Bei dieser Erkenntnislage kann eine mit beachtlicher Wahrscheinlichkeit drohende Verfolgung allein wegen illegaler Ausreise, eines längeren Auslandsaufenthalts und der Stellung eines Asylantrags aufgrund einer Art Generalverdacht, der Opposition anzugehören, nicht festgestellt werden (vgl. ebenso die – soweit ersichtlich – bisher ergangene, übereinstimmende obergerichtliche Rechtsprechung: OVG Schleswig-Holstein, Urt. v. 23.11.2016 – 3 LB 17/16 – juris, Rn. 38, 40; BayVGH, Urt. v. 12.12.2016 – 21 BB 16.30372 – juris, Rn. 22, Urt. v. 21.03.2017 – 21 B 16.31013 – juris, Rn. 19 und Urt. v. 21.03.2017 – 21 B 16.31013 – juris, Rn. 62 und 67 ff.; OVG Rheinland-Pfalz, Urt. v. 16.12.2016 – 1 A 10922/16.OVG – juris, S. 15 ff.; OVG Saarland, Urt. v. 02.02.2017 – 2 A 515/16 – juris, Rn. 23, 30 und Urt. v. 17.10.2017 – 2 A 365/17 – juris, Rn. 22; OVG Nordrhein-Westfalen, Urt. v. 21.02.2017 – 14 A 2316/16.A – juris, Rn. 49; NdsOVG, Urt. v. 27.06.2017 – 2 LB 91/17 – juris, Rn. 43; VGH Baden-Württemberg, Urt. v. 09.08.2017 – A 11 S 710/17 – juris, Rn. 38 ff.; OVG Berlin-Brandenburg, Urt. v. 22.11.2017 – OVG 3 B 12.17 – juris, Rn. 20; vgl. auch OVG Sachsen-Anhalt, Beschl. v. 29.03.2017 – 3 L 249/16 – juris, Rn. 9 ff.; diese Frage ausdrücklich offen lassend nur HessVGH, Urt. v. 06.06.2017 – 3 A 3040/16.A – juris, Rn. 48).

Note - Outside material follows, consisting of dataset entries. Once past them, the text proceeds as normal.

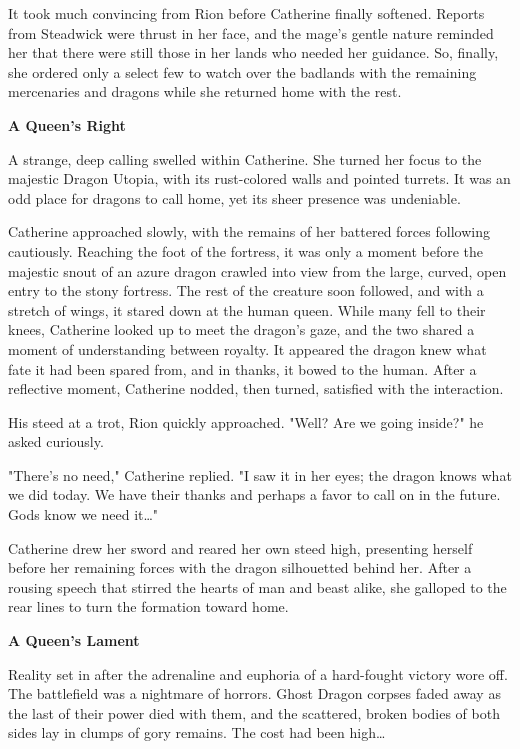 \begin{multicols*}{2}
It took much convincing from Rion before Catherine finally softened. Reports from Steadwick were thrust in her face, and the mage's gentle nature reminded her that there were still those in her lands who needed her guidance. So, finally, she ordered only a select few to watch over the badlands with the remaining mercenaries and dragons while she returned home with the rest.

\textbf{A Queen's Right}

A strange, deep calling swelled within Catherine. She turned her focus to the majestic Dragon Utopia, with its rust-colored walls and pointed turrets. It was an odd place for dragons to call home, yet its sheer presence was undeniable.

Catherine approached slowly, with the remains of her battered forces following cautiously. Reaching the foot of the fortress, it was only a moment before the majestic snout of an azure dragon crawled into view from the large, curved, open entry to the stony fortress. The rest of the creature soon followed, and with a stretch of wings, it stared down at the human queen. While many fell to their knees, Catherine looked up to meet the dragon's gaze, and the two shared a moment of understanding between royalty. It appeared the dragon knew what fate it had been spared from, and in thanks, it bowed to the human. After a reflective moment, Catherine nodded, then turned, satisfied with the interaction.

His steed at a trot, Rion quickly approached. "Well? Are we going inside?" he asked curiously.

"There's no need," Catherine replied. "I saw it in her eyes; the dragon knows what we did today. We have their thanks and perhaps a favor to call on in the future. Gods know we need it…"

Catherine drew her sword and reared her own steed high, presenting herself before her remaining forces with the dragon silhouetted behind her. After a rousing speech that stirred the hearts of man and beast alike, she galloped to the rear lines to turn the formation toward home.

\textbf{A Queen's Lament}

Reality set in after the adrenaline and euphoria of a hard-fought victory wore off. The battlefield was a nightmare of horrors. Ghost Dragon corpses faded away as the last of their power died with them, and the scattered, broken bodies of both sides lay in clumps of gory remains. The cost had been high…


\end{multicols*}
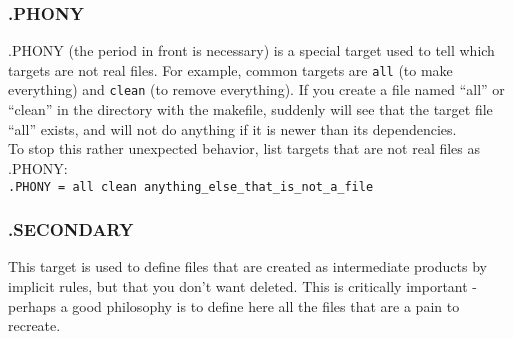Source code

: \subsubsection{.PHONY}
.PHONY (the period in front is necessary) is a special target used to tell \maken{} which targets are not real files. For example, common targets are \texttt{all} (to make everything) and \texttt{clean} (to remove everything). If you create a file named ``all'' or ``clean'' in the directory with the makefile, suddenly \maken{} will see that the target file ``all'' exists, and will not do anything if it is newer than its dependencies.\\

To stop this rather unexpected behavior, list targets that are not real files as .PHONY:\\

\texttt{.PHONY = all clean anything_else_that_is_not_a_file}

\subsubsection{.SECONDARY}
This target is used to define files that are created as intermediate products by implicit rules, but that you don't want deleted. This is critically important - perhaps a good philosophy is to define here all the files that are a pain to recreate.\\

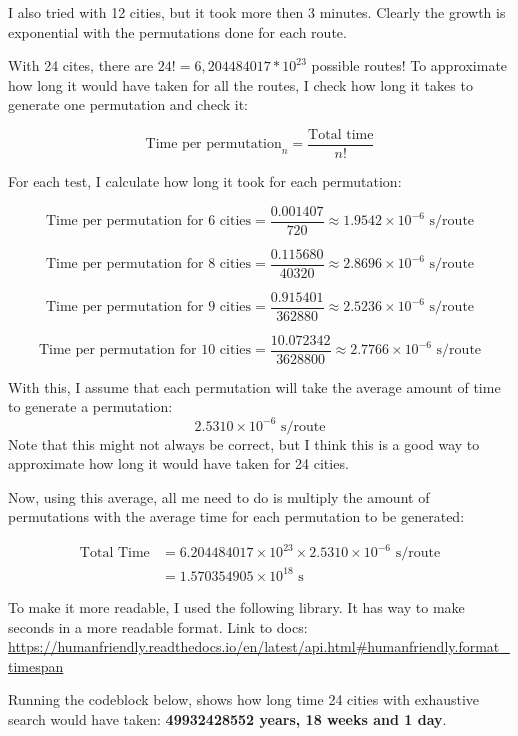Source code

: \documentclass{article}
\begin{document}
    I also tried with 12 cities, but it took more then 3 minutes. Clearly the growth is exponential with the permutations done for each route. 

    With 24 cites, there are $24! = 6,204484017*10^{23}$ possible routes!
    To approximate how long it would have taken for all the routes, I check how long it takes to generate one permutation and check it: 

    \[
    \text{Time per permutation}_n = \frac{\text{Total time}}{n!}
    \]

    For each test, I calculate how long it took for each permutation: 

    \[
    \text{Time per permutation for 6 cities} = \frac{0.001407}{720} \approx 1.9542 \times 10^{-6} \text{ s/route}
    \]

    \[
    \text{Time per permutation for 8 cities} = \frac{0.115680}{40320} \approx 2.8696 \times 10^{-6} \text{ s/route}
    \]

    \[
    \text{Time per permutation for 9 cities} = \frac{0.915401}{362880} \approx 2.5236 \times 10^{-6} \text{ s/route}
    \]

    \[
    \text{Time per permutation for 10 cities} = \frac{10.072342}{3628800} \approx 2.7766 \times 10^{-6} \text{ s/route}
    \]

    With this, I assume that each permutation will take the average amount of time to generate a permutation: \[2.5310\times10^{-6} \text{ s/route} \]
    Note that this might not always be correct, but I think this is a good way to approximate how long it would have taken for 24 cities. 

    Now, using this average, all me need to do is multiply the amount of permutations with the average time for each permutation to be generated: 

    \[
    \begin{aligned}
        \text{Total Time} &= 6.204484017 \times 10^{23} \times 2.5310\times10^{-6} \text{ s/route} \\
                          &= 1.570354905 \times 10^{18} \text{ s}
    \end{aligned}
    \]

    To make it more readable, I used the following library. 
    It has way to make seconds in a more readable format. Link to docs: 
    \url{https://humanfriendly.readthedocs.io/en/latest/api.html#humanfriendly.format_timespan}

    Running the codeblock below, shows how long time 24 cities with exhaustive search would have taken: \textbf{49932428552 years, 18 weeks and 1 day}.
        
\end{document}
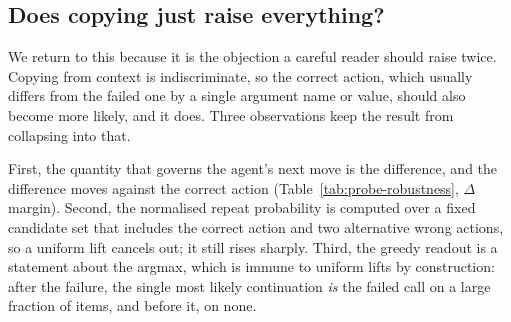 \subsection{Does copying just raise everything?}

We return to this because it is the objection a careful reader should raise
twice. Copying from context is indiscriminate, so the correct action, which usually differs from the failed one by a single
argument name or value, should also become more likely, and it does. Three observations keep the result from
collapsing into that.

First, the quantity that governs the agent's next move is the difference, and
the difference moves against the correct action
(Table~\ref{tab:probe-robustness}, $\Delta$margin). Second, the normalised
repeat probability is computed over a fixed candidate set that includes the
correct action and two alternative wrong actions, so a uniform lift cancels out;
it still rises sharply. Third, the greedy readout is a statement about the
argmax, which is immune to uniform lifts by construction: after the failure, the
single most likely continuation \emph{is} the failed call on a large fraction of
items, and before it, on none.
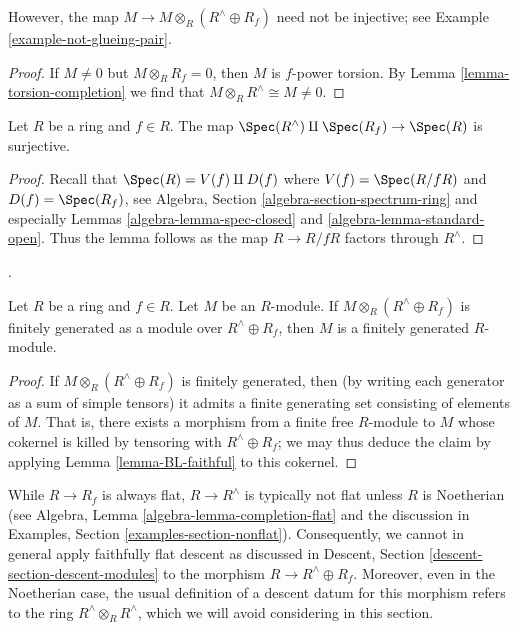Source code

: \noindent
However, the map $M \to M \otimes_R (R^\wedge \oplus R_f)$ need not be 
injective; see Example \ref{example-not-glueing-pair}.

\begin{proof}
If $M \neq 0$ but $M \otimes_R R_f = 0$, then $M$ is $f$-power torsion.
By Lemma \ref{lemma-torsion-completion} we find that
$M \otimes_R R^\wedge \cong M \neq 0$.
\end{proof}

\begin{lemma}
\label{lemma-cover-spec}
Let $R$ be a ring and $f \in R$.
The map $\Spec(R^\wedge) \amalg \Spec(R_f) \to \Spec(R)$ is surjective.
\end{lemma}

\begin{proof}
Recall that $\Spec(R) = V(f) \amalg D(f)$ where $V(f) = \Spec(R/fR)$
and $D(f) = \Spec(R_f)$, see
Algebra, Section \ref{algebra-section-spectrum-ring}
and especially Lemmas \ref{algebra-lemma-spec-closed} and
\ref{algebra-lemma-standard-open}.
Thus the lemma follows as the map $R \to R/fR$ factors through $R^\wedge$.
\end{proof}

\begin{lemma}
\label{lemma-faithful-descent}
\begin{reference}
\cite[Lemme~2(a)]{Beauville-Laszlo}.
\end{reference}
Let $R$ be a ring and $f \in R$.
Let $M$ be an $R$-module. If $M \otimes_R (R^\wedge \oplus R_f)$
is finitely generated as a module over $R^\wedge \oplus R_f$, then
$M$ is a finitely generated $R$-module.
\end{lemma}

\begin{proof}
If $M \otimes_R (R^\wedge \oplus R_f)$ is finitely generated, then (by 
writing each generator as a sum of simple tensors) it admits a finite 
generating set consisting of elements of $M$.
That is, there exists a morphism from a finite free $R$-module to $M$ whose 
cokernel is killed by tensoring with $R^\wedge \oplus R_f$; 
we may thus deduce the claim by applying
Lemma \ref{lemma-BL-faithful} to this cokernel.
\end{proof}

\begin{remark}
\label{remark-not-descent}
While $R \to R_f$ is always flat, $R \to R^\wedge$ is typically not flat 
unless $R$ is Noetherian (see
Algebra, Lemma \ref{algebra-lemma-completion-flat}
and the discussion in
Examples, Section \ref{examples-section-nonflat}).
Consequently, we cannot in general apply faithfully flat descent
as discussed in Descent, Section
\ref{descent-section-descent-modules}
to the morphism $R \to R^\wedge \oplus R_f$.
Moreover, even in the Noetherian case, the usual 
definition of a descent datum for this morphism
refers to the ring $R^\wedge \otimes_R R^\wedge$, which we will
avoid considering in this section.
\end{remark}

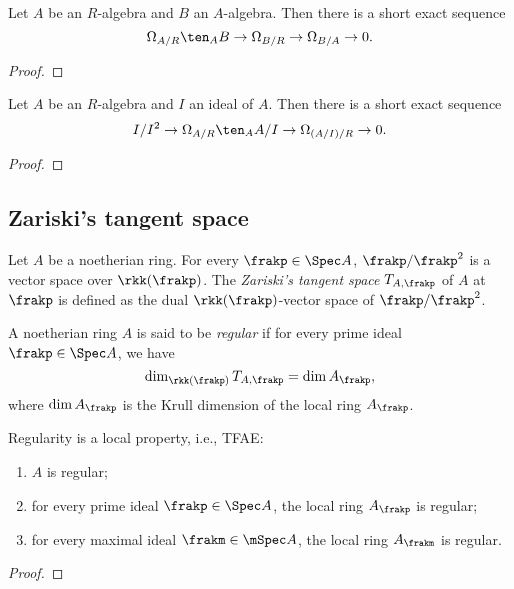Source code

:     \begin{theorem}\label{thm: the first exact sequence of differentials}
        Let \(A\) be an \(R\)-algebra and \(B\) an \(A\)-algebra. 
        Then there is a short exact sequence
        \[ \Omega_{A/R} \ten_A B \to \Omega_{B/R} \to \Omega_{B/A} \to 0. \]
    \end{theorem}
    \begin{proof}
    \end{proof}

    \begin{theorem}\label{thm: the second exact sequence of differentials}
        Let \(A\) be an \(R\)-algebra and \(I\) an ideal of \(A\).
        Then there is a short exact sequence
        \[ I/I^2 \to \Omega_{A/R} \ten_A A/I \to \Omega_{(A/I)/R} \to 0. \]
    \end{theorem}
    \begin{proof}
    \end{proof}

\subsection{Zariski's tangent space}

    \begin{definition}\label{def: Zariski's tangent space}
        Let \(A\) be a noetherian ring.
        For every $\frakp \in \Spec A$, \(\frakp/\frakp^2\) is a vector space over \(\rkk(\frakp)\).
        The \emph{Zariski's tangent space} $T_{A,\frakp}$ of \(A\) at \(\frakp\) is defined as the dual \(\rkk(\frakp)\)-vector space of \(\frakp/\frakp^2\).
    \end{definition}

    \begin{definition}\label{def: regular ring}
        A noetherian ring \(A\) is said to be \emph{regular} if for every prime ideal \(\frakp \in \Spec A\), we have 
        \[ \dim_{\rkk(\frakp)} T_{A,\frakp} = \dim A_\frakp, \]
        where \(\dim A_\frakp\) is the Krull dimension of the local ring \(A_\frakp\).
    \end{definition}

    \begin{proposition}\label{prop: regularity is a local property}
        Regularity is a local property, i.e., TFAE:
        \begin{enumerate}
            \item \(A\) is regular;
            \item for every prime ideal \(\frakp \in \Spec A\), the local ring \(A_\frakp\) is regular;
            \item for every maximal ideal \(\frakm \in \mSpec A\), the local ring \(A_\frakm\) is regular.
        \end{enumerate}
    \end{proposition}
    \begin{proof}
    \end{proof}

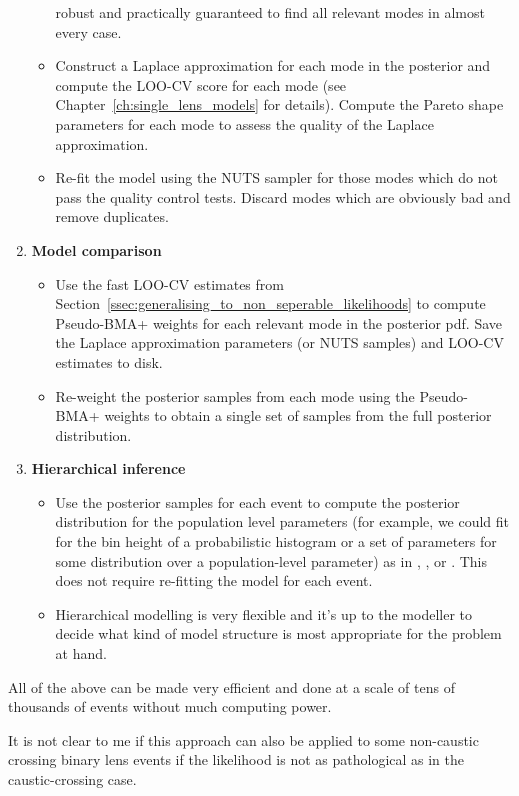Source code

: \documentclass[12pt,dvipsnames]{report}
\begin{document}
\begin{enumerate}
\begin{itemize}
    robust and practically guaranteed to find all relevant modes in almost every case.
    \item Construct a Laplace approximation for each mode in the posterior 
    and compute the LOO-CV score for each mode (see Chapter~\ref{ch:single_lens_models} for 
    details). Compute the Pareto shape parameters for each mode to assess the quality 
    of the Laplace approximation. 
    \item Re-fit the model using the NUTS sampler for those modes
    which do not pass the quality control tests. Discard modes which are obviously bad 
    and remove duplicates.
    \end{itemize}
    \item \textbf{Model comparison} 
    \begin{itemize}
        \item Use the fast LOO-CV estimates from 
    Section~\ref{ssec:generalising_to_non_seperable_likelihoods} to compute Pseudo-BMA+ weights for each
    relevant mode in the posterior pdf. Save the Laplace approximation parameters (or NUTS samples)
    and LOO-CV estimates to disk. 
    \item Re-weight the posterior samples from each mode using the Pseudo-BMA+
    weights to obtain a single set of samples from the full posterior distribution.
    \end{itemize}
    \item \textbf{Hierarchical inference} 
    \begin{itemize}
    \item Use the posterior samples for each event to 
    compute the posterior distribution for the population level parameters (for example, we 
    could fit for the bin height of a probabilistic histogram or a set of parameters for some
    distribution over a population-level parameter) as in 
    \citet{golovich2022}, \citet{2014ApJ...795...64F}, or \citet{2010ApJ...725.2166H}.
    This does not require re-fitting the model for each event.
    \item Hierarchical modelling is very flexible and it's up to the modeller to decide what kind of 
    model structure is most appropriate for the problem at hand.
    \end{itemize}
\end{enumerate}
All of the above can be made very efficient and done at a scale of tens of thousands of 
events without much computing power. 

It is not clear to me if this approach
can also be applied to some non-caustic crossing binary lens events if the likelihood 
is not as pathological as in the caustic-crossing case.
\end{document}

Dagegen spricht auch, dass nach Schätzungen jedes Jahr Hunderttausende von Flüchtlingen nach Syrien reisen; meistens um nach ihrem Hab und Gut zu schauen, Dokumente einzuholen oder zu erneuern oder um Familienmitgliedern und Freunden lebenswichtige Hilfe zu geben, bevor sie wieder in benachbarte Länder einreisen (vgl. IRB Canada, 19.01.2016, S. 1 unter Verweis auf den Norwegischen Flüchtlingsrat und das Internationale Rettungskomitee). Eine solch umfangreiche Reisetätigkeit zeigt, dass jedenfalls die in den benachbarten Ländern lebenden syrischen Flüchtlinge trotz des (extrem) repressiven Charakters des syrischen Staates davon ausgehen, im Rahmen der auch an den übrigen Grenzübergängen zu Syrien strengen Grenzkontrollen (vgl. dazu IRB Canada, 19.01.2016, S. 2 f.) keiner besonderen Gefährdung ausgesetzt zu sein (vgl. ebenso VGH Baden-Württemberg, Urt. v. 09.08.2017 – A 11 S 710/17 – juris, Rn. 44, 46; BayVGH, Urt. v. 21.03.2017 – 21 B 16.31011 – juris, Rn. 67).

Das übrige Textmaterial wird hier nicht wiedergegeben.